Bruno soon received further advancement. In 953, the Archbishopric of Cologne fell vacant just when
Conrad the Red, Duke of Lotharingia and Otto's son-in-law, had joined a rebellion against Otto. By appointing Bruno to the vacant position, Otto provided himself with a powerful ally against Conrad in Lotharingia (much of which fell under the archdiocese of Cologne) just when he needed one most. By the next year, the rebellion had collapsed. Otto deposed Conrad as Duke of Lotharingia and appointed Bruno in his place.
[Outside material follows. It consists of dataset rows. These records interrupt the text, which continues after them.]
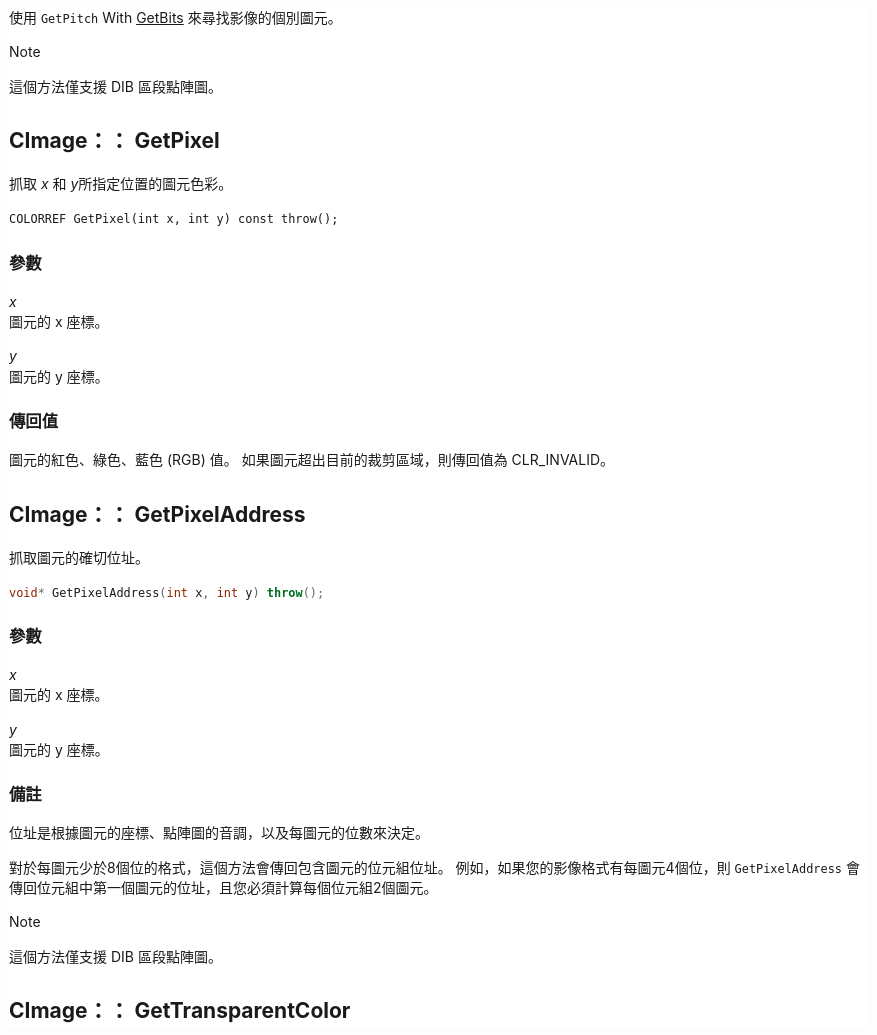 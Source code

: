 使用 `GetPitch` With [GetBits](#getbits) 來尋找影像的個別圖元。

> [!NOTE]
> 這個方法僅支援 DIB 區段點陣圖。

## <a name="cimagegetpixel"></a><a name="getpixel"></a> CImage：： GetPixel

抓取 *x* 和 *y*所指定位置的圖元色彩。

```
COLORREF GetPixel(int x, int y) const throw();
```

### <a name="parameters"></a>參數

*x*<br/>
圖元的 x 座標。

*y*<br/>
圖元的 y 座標。

### <a name="return-value"></a>傳回值

圖元的紅色、綠色、藍色 (RGB) 值。 如果圖元超出目前的裁剪區域，則傳回值為 CLR_INVALID。

## <a name="cimagegetpixeladdress"></a><a name="getpixeladdress"></a> CImage：： GetPixelAddress

抓取圖元的確切位址。

```cpp
void* GetPixelAddress(int x, int y) throw();
```

### <a name="parameters"></a>參數

*x*<br/>
圖元的 x 座標。

*y*<br/>
圖元的 y 座標。

### <a name="remarks"></a>備註

位址是根據圖元的座標、點陣圖的音調，以及每圖元的位數來決定。

對於每圖元少於8個位的格式，這個方法會傳回包含圖元的位元組位址。 例如，如果您的影像格式有每圖元4個位，則 `GetPixelAddress` 會傳回位元組中第一個圖元的位址，且您必須計算每個位元組2個圖元。

> [!NOTE]
> 這個方法僅支援 DIB 區段點陣圖。

## <a name="cimagegettransparentcolor"></a><a name="gettransparentcolor"></a> CImage：： GetTransparentColor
Bruno was to be almost the last duke of the whole of Lotharingia: in 959 two local nobles,
Godfrey and
Frederick, were appointed as margraves of
Upper Lotharingia and
Lower Lotharingia respectively. Both margraves were recognised as dukes after Bruno's death. The two duchies would only be reunited between 1033 and 1044 under
Gothelo I, Duke of Lotharingia.
The combined positions of archbishop and duke — or ''
archduke'', as his biographer Ruotger called him — made Bruno the most powerful man after Otto not just in Germany but also beyond its borders. After the deaths of
Louis IV of West Francia in 954 and
Hugh the Great, his most powerful feudatory, in 956, Bruno, as brother-in-law to both of them and maternal uncle to their heirs
Lothair, the new king, and
Hugh Capet, acted as regent of west Francia.
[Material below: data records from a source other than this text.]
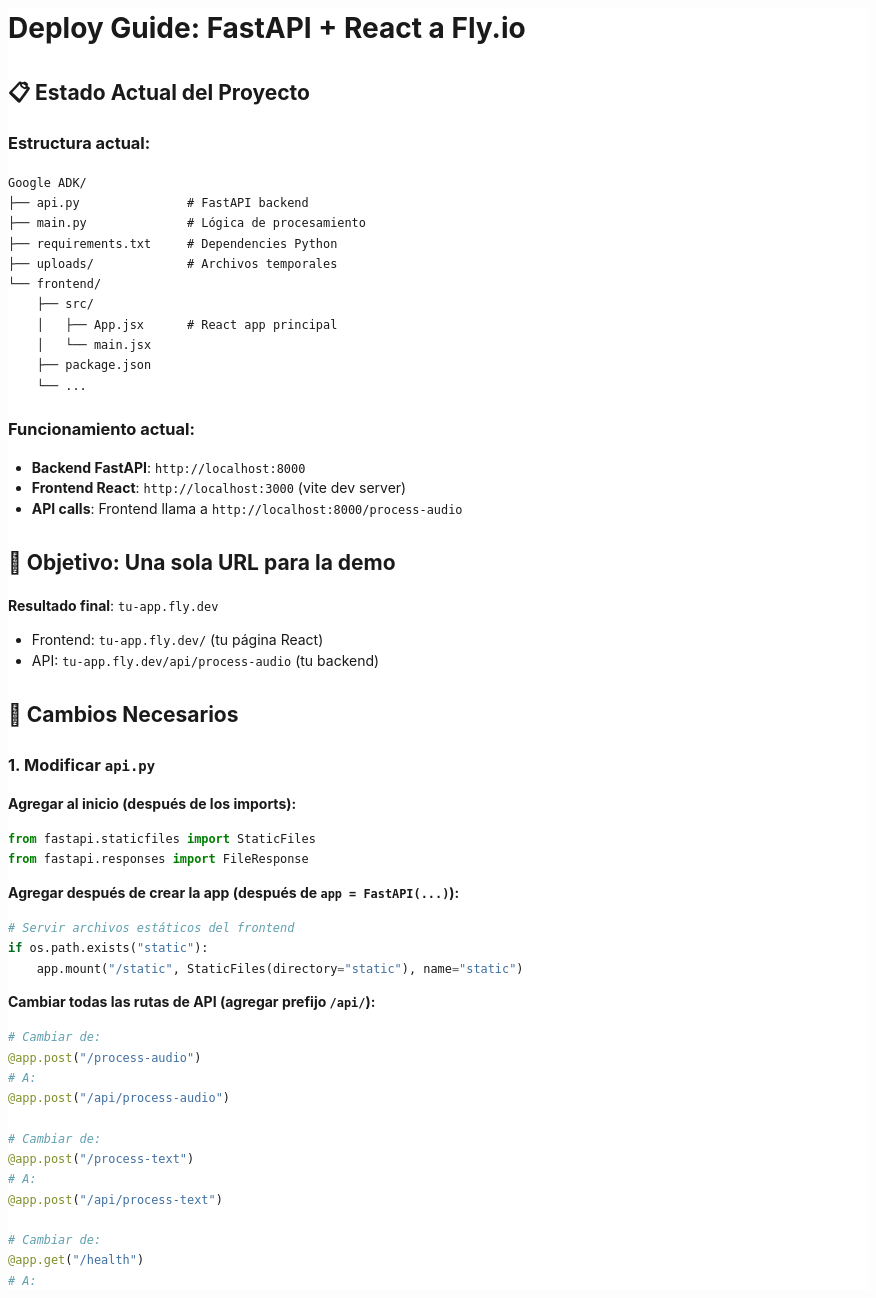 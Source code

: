 # Deploy Guide: FastAPI + React a Fly.io

## 📋 Estado Actual del Proyecto

### Estructura actual:
```
Google ADK/
├── api.py               # FastAPI backend
├── main.py              # Lógica de procesamiento
├── requirements.txt     # Dependencies Python
├── uploads/             # Archivos temporales
└── frontend/
    ├── src/
    │   ├── App.jsx      # React app principal
    │   └── main.jsx
    ├── package.json
    └── ...
```

### Funcionamiento actual:
- **Backend FastAPI**: `http://localhost:8000`
- **Frontend React**: `http://localhost:3000` (vite dev server)
- **API calls**: Frontend llama a `http://localhost:8000/process-audio`

## 🎯 Objetivo: Una sola URL para la demo

**Resultado final**: `tu-app.fly.dev`
- Frontend: `tu-app.fly.dev/` (tu página React)
- API: `tu-app.fly.dev/api/process-audio` (tu backend)

## 🔧 Cambios Necesarios

### 1. Modificar `api.py`

**Agregar al inicio (después de los imports):**
```python
from fastapi.staticfiles import StaticFiles
from fastapi.responses import FileResponse
```

**Agregar después de crear la app (después de `app = FastAPI(...)`):**
```python
# Servir archivos estáticos del frontend
if os.path.exists("static"):
    app.mount("/static", StaticFiles(directory="static"), name="static")
```

**Cambiar todas las rutas de API (agregar prefijo `/api/`):**
```python
# Cambiar de:
@app.post("/process-audio")
# A:
@app.post("/api/process-audio")

# Cambiar de:
@app.post("/process-text")
# A:
@app.post("/api/process-text")

# Cambiar de:
@app.get("/health")
# A:
```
From 961 onwards, Bruno was also appointed as Otto's regent in Germany while Otto was absent in
Italy.
Bruno died in
Reims in 965 and was buried in the monastery of
St Pantaleon, which he had founded, just outside Cologne.
Archbishop of Cologne
Bruno's position in Cologne was little short of royal. Indeed, Otto delegated to Bruno and his successors as archbishop a number of normally royal privileges — the right to build fortifications and set up markets, to strike coins and collect (and keep) such taxes as the special ones on
Jews in return for royal protection, those on market trading and tolls from traffic along the
Rhine. Even though Bruno's successors as archbishops would not be dukes as well, they would be the secular as well as the ecclesiastical rulers of Cologne until the
battle of Worringen three centuries later.
Bruno's court in Cologne was the main intellectual and artistic centre of its period in Germany — far more so than that of his brother Otto, which was far more peripatetic and militarily oriented. Many of the next generation of German ecclesiastical leaders were educated at Bruno's court.
Bruno's effect on medieval Cologne was immense. Apart from building a palace, he extended the
cathedral to the point where it was regarded as rivalling
St Peter's in
Rome (this cathedral burned down in 1248 and was replaced by the current one). He brought the area between the old Roman walls and the Rhine within the city fortifications; and built new churches to Saint
Martin of Tours within this area and to
Saint Andrew just outside the northern city wall and a
Benedictine monastery dedicated to St Pantaleon to the south-west of the city.
Bruno translated
St. Patroclus' relics from
Troyes and buried them in 964 at St Patrokli Dom in
Soest, where Patroclus is still today venerated.
References
★ Timothy Reuter, ''Germany in the early Middle Ages'' (1991, Longman. ISBN 0-582-49034-0 )
★ Pierre Riché, ''The Carolingians: a family who forged Europe'' (trans. Michael Idomir Allen, 1993, University of Pennsylvania Press. ISBN 0-8122-1342-4)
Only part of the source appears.